# The task:
In the entries below, find each line with the word "type" and return it.

# Source records:
● ● ● ●
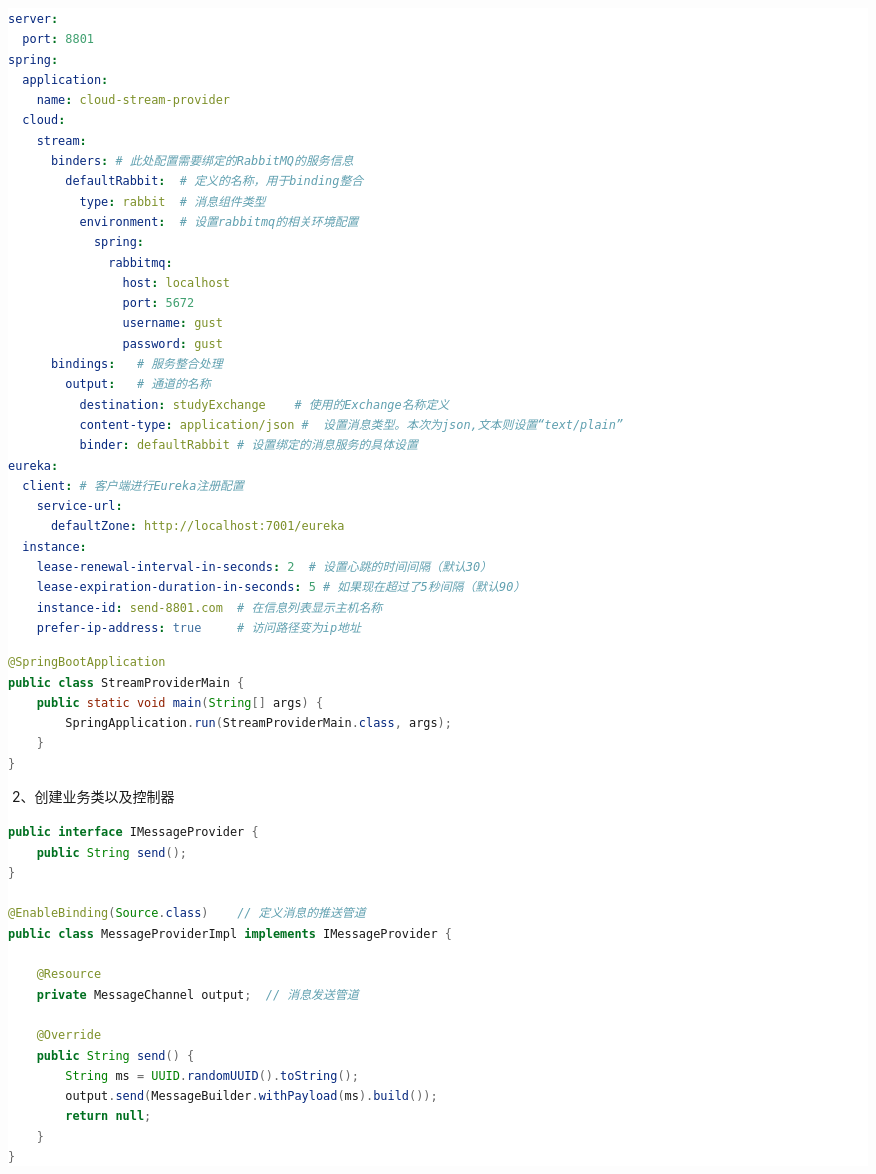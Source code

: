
 ```yml
server:
  port: 8801
spring:
  application:
    name: cloud-stream-provider
  cloud:
    stream:
      binders: # 此处配置需要绑定的RabbitMQ的服务信息
        defaultRabbit:  # 定义的名称，用于binding整合
          type: rabbit  # 消息组件类型
          environment:  # 设置rabbitmq的相关环境配置
            spring:
              rabbitmq:
                host: localhost
                port: 5672
                username: gust
                password: gust
      bindings:   # 服务整合处理
        output:   # 通道的名称
          destination: studyExchange    # 使用的Exchange名称定义
          content-type: application/json #  设置消息类型。本次为json,文本则设置“text/plain”
          binder: defaultRabbit # 设置绑定的消息服务的具体设置
eureka:
  client: # 客户端进行Eureka注册配置
    service-url:
      defaultZone: http://localhost:7001/eureka
  instance:
    lease-renewal-interval-in-seconds: 2  # 设置心跳的时间间隔（默认30）
    lease-expiration-duration-in-seconds: 5 # 如果现在超过了5秒间隔（默认90）
    instance-id: send-8801.com  # 在信息列表显示主机名称
    prefer-ip-address: true     # 访问路径变为ip地址
```

```java
@SpringBootApplication
public class StreamProviderMain {
    public static void main(String[] args) {
        SpringApplication.run(StreamProviderMain.class, args);
    }
}
```

​	2、创建业务类以及控制器

```java
public interface IMessageProvider {
    public String send();
}

@EnableBinding(Source.class)    // 定义消息的推送管道
public class MessageProviderImpl implements IMessageProvider {

    @Resource
    private MessageChannel output;  // 消息发送管道

    @Override
    public String send() {
        String ms = UUID.randomUUID().toString();
        output.send(MessageBuilder.withPayload(ms).build());
        return null;
    }
}
```
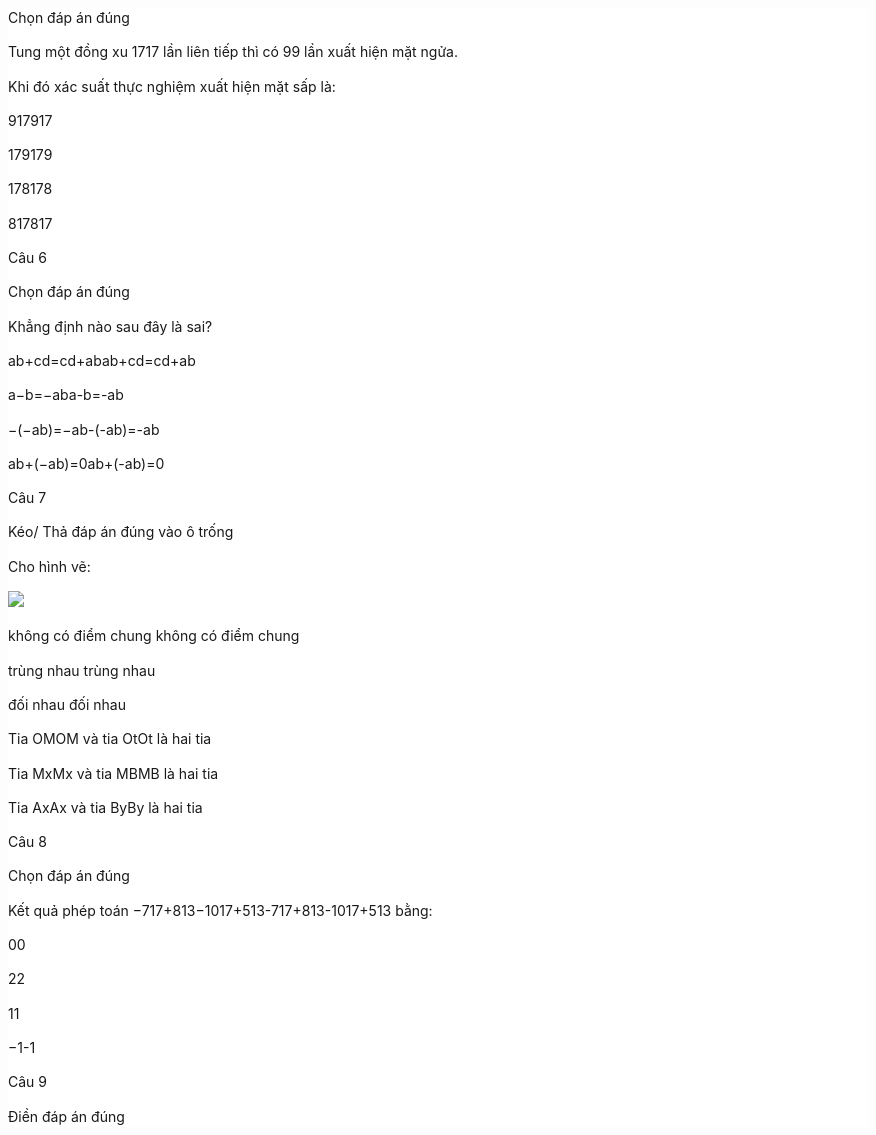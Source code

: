 Chọn đáp án đúng 

Tung một đồng xu 1717 lần liên tiếp thì có 99 lần xuất hiện mặt ngửa.

Khi đó xác suất thực nghiệm xuất hiện mặt sấp là:

917917

179179

178178

817817

Câu 6

Chọn đáp án đúng 

Khẳng định nào sau đây là sai?

ab+cd=cd+abab+cd=cd+ab

a−b=−aba-b=-ab

−(−ab)=−ab-(-ab)=-ab

ab+(−ab)=0ab+(-ab)=0

Câu 7

Kéo/ Thả đáp án đúng vào ô trống 

Cho hình vẽ:

![](https://onthi123.vn/public/uploads/blt6tt/canh-dieu/de-hk-so2/7.png)

không có điểm chung không có điểm chung

trùng nhau trùng nhau

đối nhau đối nhau

Tia OMOM và tia OtOt là hai tia  

Tia MxMx và tia MBMB là hai tia  

Tia AxAx và tia ByBy là hai tia  

Câu 8

Chọn đáp án đúng 

Kết quả phép toán −717+813−1017+513-717+813-1017+513 bằng:

00

22

11

−1-1

Câu 9

Điền đáp án đúng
● ● ● ●
# Task answer:
          type: rabbit  # 消息组件类型
          content-type: application/json #  设置消息类型。本次为json,文本则设置“text/plain”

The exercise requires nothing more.